§ **Task objective**: Look below for the lines from the one with "2. Click on" to the one with "- Initial starter", and copy exactly those lines, both ends included.

§ **Entries shown**:
Start of Block

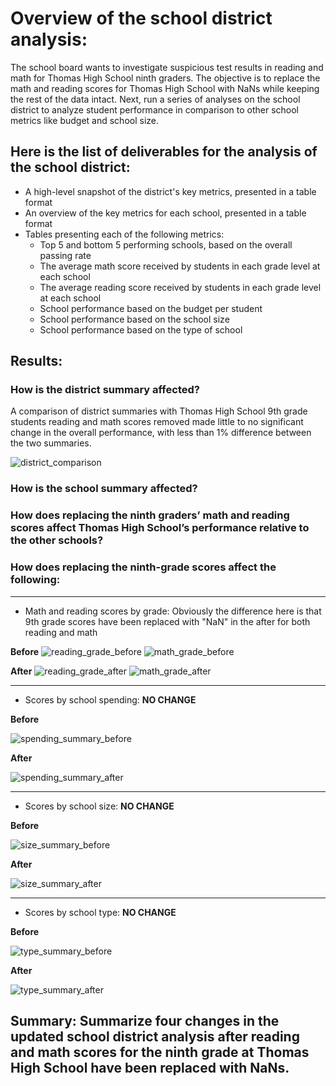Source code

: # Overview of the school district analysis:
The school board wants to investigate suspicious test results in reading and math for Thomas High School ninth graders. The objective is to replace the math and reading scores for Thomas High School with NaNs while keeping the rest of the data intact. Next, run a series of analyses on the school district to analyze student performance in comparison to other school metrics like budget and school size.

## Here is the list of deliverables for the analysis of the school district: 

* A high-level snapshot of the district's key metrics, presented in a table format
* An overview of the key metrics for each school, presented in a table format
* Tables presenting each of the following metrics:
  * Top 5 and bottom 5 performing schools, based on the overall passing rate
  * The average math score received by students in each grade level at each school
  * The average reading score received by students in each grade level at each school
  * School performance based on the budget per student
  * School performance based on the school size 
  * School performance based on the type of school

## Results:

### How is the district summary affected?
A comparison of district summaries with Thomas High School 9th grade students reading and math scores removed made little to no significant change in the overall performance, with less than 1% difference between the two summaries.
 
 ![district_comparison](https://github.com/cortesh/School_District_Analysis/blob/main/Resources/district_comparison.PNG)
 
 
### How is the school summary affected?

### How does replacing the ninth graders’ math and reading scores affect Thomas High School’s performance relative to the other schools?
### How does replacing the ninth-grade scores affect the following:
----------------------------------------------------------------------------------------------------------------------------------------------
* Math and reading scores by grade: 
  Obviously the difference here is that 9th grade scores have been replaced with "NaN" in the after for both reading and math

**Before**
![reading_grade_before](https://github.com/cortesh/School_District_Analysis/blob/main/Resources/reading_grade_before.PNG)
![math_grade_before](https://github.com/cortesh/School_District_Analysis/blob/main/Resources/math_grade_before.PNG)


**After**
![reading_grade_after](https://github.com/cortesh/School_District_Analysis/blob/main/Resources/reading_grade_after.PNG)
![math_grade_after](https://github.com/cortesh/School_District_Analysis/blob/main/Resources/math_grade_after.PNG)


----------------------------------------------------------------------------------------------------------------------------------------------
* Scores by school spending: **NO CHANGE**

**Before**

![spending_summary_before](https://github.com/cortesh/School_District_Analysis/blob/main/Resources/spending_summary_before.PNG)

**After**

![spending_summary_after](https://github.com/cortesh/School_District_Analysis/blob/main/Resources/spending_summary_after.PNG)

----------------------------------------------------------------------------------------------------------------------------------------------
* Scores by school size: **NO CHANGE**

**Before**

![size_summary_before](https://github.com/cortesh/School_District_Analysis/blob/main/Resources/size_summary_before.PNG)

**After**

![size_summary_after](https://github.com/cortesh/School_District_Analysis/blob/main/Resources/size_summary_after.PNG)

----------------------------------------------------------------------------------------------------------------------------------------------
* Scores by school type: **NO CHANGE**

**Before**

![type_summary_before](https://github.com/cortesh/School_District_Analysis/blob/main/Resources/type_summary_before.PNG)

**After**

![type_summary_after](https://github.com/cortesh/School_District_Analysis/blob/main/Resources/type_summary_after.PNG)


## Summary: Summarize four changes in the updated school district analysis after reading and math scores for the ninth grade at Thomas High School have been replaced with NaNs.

End of Block
Start of Block

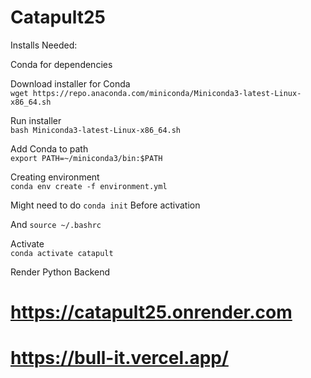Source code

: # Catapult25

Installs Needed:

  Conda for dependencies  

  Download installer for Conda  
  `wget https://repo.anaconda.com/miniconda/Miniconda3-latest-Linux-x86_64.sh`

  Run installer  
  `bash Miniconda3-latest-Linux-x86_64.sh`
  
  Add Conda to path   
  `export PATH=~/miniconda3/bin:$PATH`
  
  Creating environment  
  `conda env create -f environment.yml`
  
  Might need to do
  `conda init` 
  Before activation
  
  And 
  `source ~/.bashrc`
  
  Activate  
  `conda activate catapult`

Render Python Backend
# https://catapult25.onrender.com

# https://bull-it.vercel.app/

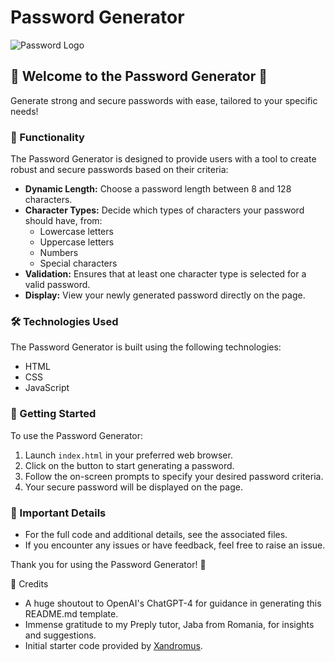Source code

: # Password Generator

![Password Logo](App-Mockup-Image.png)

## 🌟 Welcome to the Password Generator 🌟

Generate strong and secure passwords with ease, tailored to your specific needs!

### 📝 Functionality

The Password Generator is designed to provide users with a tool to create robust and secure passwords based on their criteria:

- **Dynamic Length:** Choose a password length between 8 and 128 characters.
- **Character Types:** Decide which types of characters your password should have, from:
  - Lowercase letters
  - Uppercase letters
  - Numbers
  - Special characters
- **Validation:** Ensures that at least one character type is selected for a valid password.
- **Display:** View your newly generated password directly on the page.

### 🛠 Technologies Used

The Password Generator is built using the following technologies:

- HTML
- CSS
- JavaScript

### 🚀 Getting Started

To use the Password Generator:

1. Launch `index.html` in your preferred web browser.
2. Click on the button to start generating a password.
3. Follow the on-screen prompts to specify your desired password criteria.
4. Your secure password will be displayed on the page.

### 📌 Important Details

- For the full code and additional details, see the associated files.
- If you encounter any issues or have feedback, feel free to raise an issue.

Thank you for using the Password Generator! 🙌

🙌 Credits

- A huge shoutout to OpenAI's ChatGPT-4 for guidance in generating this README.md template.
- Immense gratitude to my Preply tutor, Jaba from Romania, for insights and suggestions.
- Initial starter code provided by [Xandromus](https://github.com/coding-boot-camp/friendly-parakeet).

End of Block
Start of Block

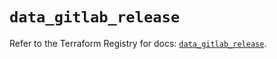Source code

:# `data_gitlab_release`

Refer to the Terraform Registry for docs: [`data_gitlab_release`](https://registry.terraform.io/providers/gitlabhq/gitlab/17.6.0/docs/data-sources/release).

End of Block

§ **Task output**:
2. Click on the button to start generating a password.
3. Follow the on-screen prompts to specify your desired password criteria.
4. Your secure password will be displayed on the page.

### 📌 Important Details

- For the full code and additional details, see the associated files.
- If you encounter any issues or have feedback, feel free to raise an issue.

Thank you for using the Password Generator! 🙌

🙌 Credits

- A huge shoutout to OpenAI's ChatGPT-4 for guidance in generating this README.md template.
- Immense gratitude to my Preply tutor, Jaba from Romania, for insights and suggestions.
- Initial starter code provided by [Xandromus](https://github.com/coding-boot-camp/friendly-parakeet).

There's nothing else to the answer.